When my father was 6 years old, his family moved from the Old Road (now Combe Road) in Uintah, Utah, up the steep hill to Uintah flat, about where Ogden’s Harrison Boulevard would lead if it continued south. Dad’s job was to herd the family’s brood sow up the hill to the family’s new farm. (For you city folk, a brood sow is a fertile female pig.)

It was July 9, 1909, and the weather was July hot. Being young and in a hurry, Dad urged the hog to move faster than the beast wanted to move. Halfway up the hill, the sow had heatstroke and died.

It was one of the few times my grandfather lost his temper with his son. After all, the brood sow was a vital source of food for the family, producing large litters of piglets to be fattened up for ham and other cuts of protein. It would take months — even years — to raise up another brood sow.

The event made a lasting impression on my father. More than once, he said to me: “Don’t be in such a hurry; you’ll kill the pig.” He would then recount the story about Uintah hill and his father’s uncharacteristic scolding.

I sometimes think about that story when I hear news of today’s impatient young people marching up one ideological hill after another to demand change. Be careful, I think, or you’ll kill the pig.

Young people typically respond: “There isn’t time. We must save the world now. This moment. Before I grow even a day older.”

But democracy is, by design, a slow and deliberate process. Push it too hard, and it ends up with debilitating heatstroke.

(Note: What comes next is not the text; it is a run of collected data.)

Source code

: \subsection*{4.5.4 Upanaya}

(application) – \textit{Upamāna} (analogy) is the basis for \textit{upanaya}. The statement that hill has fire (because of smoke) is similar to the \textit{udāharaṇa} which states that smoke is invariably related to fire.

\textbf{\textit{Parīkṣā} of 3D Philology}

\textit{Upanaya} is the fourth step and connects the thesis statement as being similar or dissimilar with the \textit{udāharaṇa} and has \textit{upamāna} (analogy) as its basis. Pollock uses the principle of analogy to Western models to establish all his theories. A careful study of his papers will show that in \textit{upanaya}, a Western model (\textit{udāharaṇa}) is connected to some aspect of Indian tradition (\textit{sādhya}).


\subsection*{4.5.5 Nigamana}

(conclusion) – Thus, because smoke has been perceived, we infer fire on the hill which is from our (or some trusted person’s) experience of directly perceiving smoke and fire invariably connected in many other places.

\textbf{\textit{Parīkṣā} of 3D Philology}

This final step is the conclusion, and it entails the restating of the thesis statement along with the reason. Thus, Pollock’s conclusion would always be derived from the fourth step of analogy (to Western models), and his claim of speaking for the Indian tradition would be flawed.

One can make a rational argument that impatient young people inflicted Donald Trump on the nation. In 2016, vociferous rallies by mostly young people gave Bernie Sanders the impression that he might actually have a chance to win the nomination and the election. As a result, he withheld his endorsement of Hillary Clinton much too long. When he finally confronted reality, it was too late to bring his adoring crowds along with him. As a result, too many of the young rally-goers not only did not vote for Clinton, but did not vote at all. Trump lost the popular vote to Clinton, but he won the election in the Electoral College. It would have taken only a few thousand young voters in selected states to change the outcome. Instead, they killed American democracy for at least one election cycle. And even after Trump is gone, it will take a few years to raise up a replacement for this marvelous democracy that has nourished the nation so well for more than two centuries.

Endless hurrahs for young people who are willing to march for a cause. It undoubtedly raises awareness about vital issues for citizens who have grown too old to learn or too complacent to act. But the hard work begins after the marches and demonstrations are over. It involves learning about and voting for candidates who may not be as visible as presidential candidates but who have the understanding, the patience and the skills to work with others toward a vital goal. It involves working in roles that are not nearly as much fun (or as transitory) as marching or demonstrating, roles such as attending boring meetings and trudging door to door for worthy candidates. It may even involve preparing one’s self to be such a candidate, having the patience to wait for the proper time to campaign and sacrificing personal economic gain in favor of performing vital services.

There was a time when youthful energies called attention to the futility of the war in Vietnam. We did our best to demand action. The war ended — eventually. But despite our protests (and perhaps partially because of them), voters re-elected Richard Nixon. One wonders whether the conflict might have ended sooner — and with less trauma on both sides — if we had directed our attention more toward working wisely within the system to bring about change. In other words, if we had paid more attention to the struggles of the pig and less attention to our own impatience.

Don Gale

Don Gale, a longtime Utah journalist, remembers both the good and the bad that came from demonstrations against the war in Vietnam.